Conversely, a creator can instead assign all of the creator’s rights in the work to the purchaser by selling the instrumental and the creator’s exclusive rights associated with the track. Generally, the cost to lease a beat is less than the cost to purchase the beat, as the creator is able to monetize the same work several times when they lease the beat rather than sell it. The fee for the beat can range from $5 to $10 all the way up to several thousand dollars, depending on the reputation of the producer and the type of usages the purchaser envisions.

Whether you are purchasing or leasing a beat, it is essential that any purchased instrumental does not contain any unauthorized “samples” (a copied portion from another’s song) in them. If the track does contain a “sample,” an artist should require that the seller of the instrumental provide some type of “sample clearance” or other clearly defined authorization permitting the use of this “sample.”

If the seller cannot provide proper authorization, it is highly advisable to avoid this instrumental as it could set-up the purchaser for potential copyright infringement liability down the road.
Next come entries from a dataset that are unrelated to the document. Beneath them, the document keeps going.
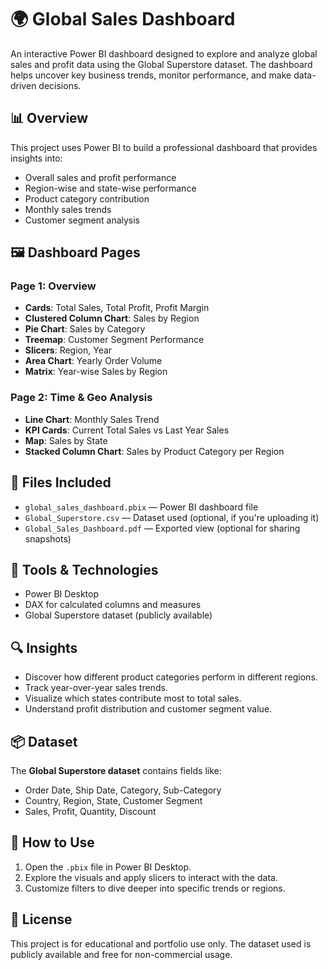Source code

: # 🌍 Global Sales Dashboard

An interactive Power BI dashboard designed to explore and analyze global sales and profit data using the Global Superstore dataset. The dashboard helps uncover key business trends, monitor performance, and make data-driven decisions.

## 📊 Overview

This project uses Power BI to build a professional dashboard that provides insights into:
- Overall sales and profit performance
- Region-wise and state-wise performance
- Product category contribution
- Monthly sales trends
- Customer segment analysis

## 🖼️ Dashboard Pages

### Page 1: **Overview**
- **Cards**: Total Sales, Total Profit, Profit Margin
- **Clustered Column Chart**: Sales by Region
- **Pie Chart**: Sales by Category
- **Treemap**: Customer Segment Performance
- **Slicers**: Region, Year
- **Area Chart**: Yearly Order Volume
- **Matrix**: Year-wise Sales by Region

### Page 2: **Time & Geo Analysis**
- **Line Chart**: Monthly Sales Trend
- **KPI Cards**: Current Total Sales vs Last Year Sales
- **Map**: Sales by State
- **Stacked Column Chart**: Sales by Product Category per Region

## 📂 Files Included
- `global_sales_dashboard.pbix` — Power BI dashboard file
- `Global_Superstore.csv` — Dataset used (optional, if you're uploading it)
- `Global_Sales_Dashboard.pdf` — Exported view (optional for sharing snapshots)

## 🧰 Tools & Technologies
- Power BI Desktop
- DAX for calculated columns and measures
- Global Superstore dataset (publicly available)

## 🔍 Insights
- Discover how different product categories perform in different regions.
- Track year-over-year sales trends.
- Visualize which states contribute most to total sales.
- Understand profit distribution and customer segment value.

## 📦 Dataset

The **Global Superstore dataset** contains fields like:
- Order Date, Ship Date, Category, Sub-Category
- Country, Region, State, Customer Segment
- Sales, Profit, Quantity, Discount

## 🚀 How to Use
1. Open the `.pbix` file in Power BI Desktop.
2. Explore the visuals and apply slicers to interact with the data.
3. Customize filters to dive deeper into specific trends or regions.


## 📜 License

This project is for educational and portfolio use only. The dataset used is publicly available and free for non-commercial usage.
Even if there is not a clear and distinct unauthorized sample in a “beat for sale,” it is prudent to ensure that the seller fully indemnifies the purchaser for the creation, including having the seller warrant they own all the rights for the work and that there are no samples or other unauthorized material used in the creation of the work.

If these infringing materials do exist, the agreement must ensure that seller must indemnify or reimburse the purchaser if an infringement is later found contrary to any of the creator’s warranties.

Additionally, is it imperative that the parties agree on whether the original producer is entitled to a traditional music publishing interest in a finished track or not. If so, an agreement on what percentage they would be entitled to should be entered into prior to finalizing any transaction. It is also important to determine whether and what royalty rate, typically a specified percentage, the seller is entitled to. This rate can be based on per a copy rate or a flat fee buy-out that does not include any additional royalties for the recording sold.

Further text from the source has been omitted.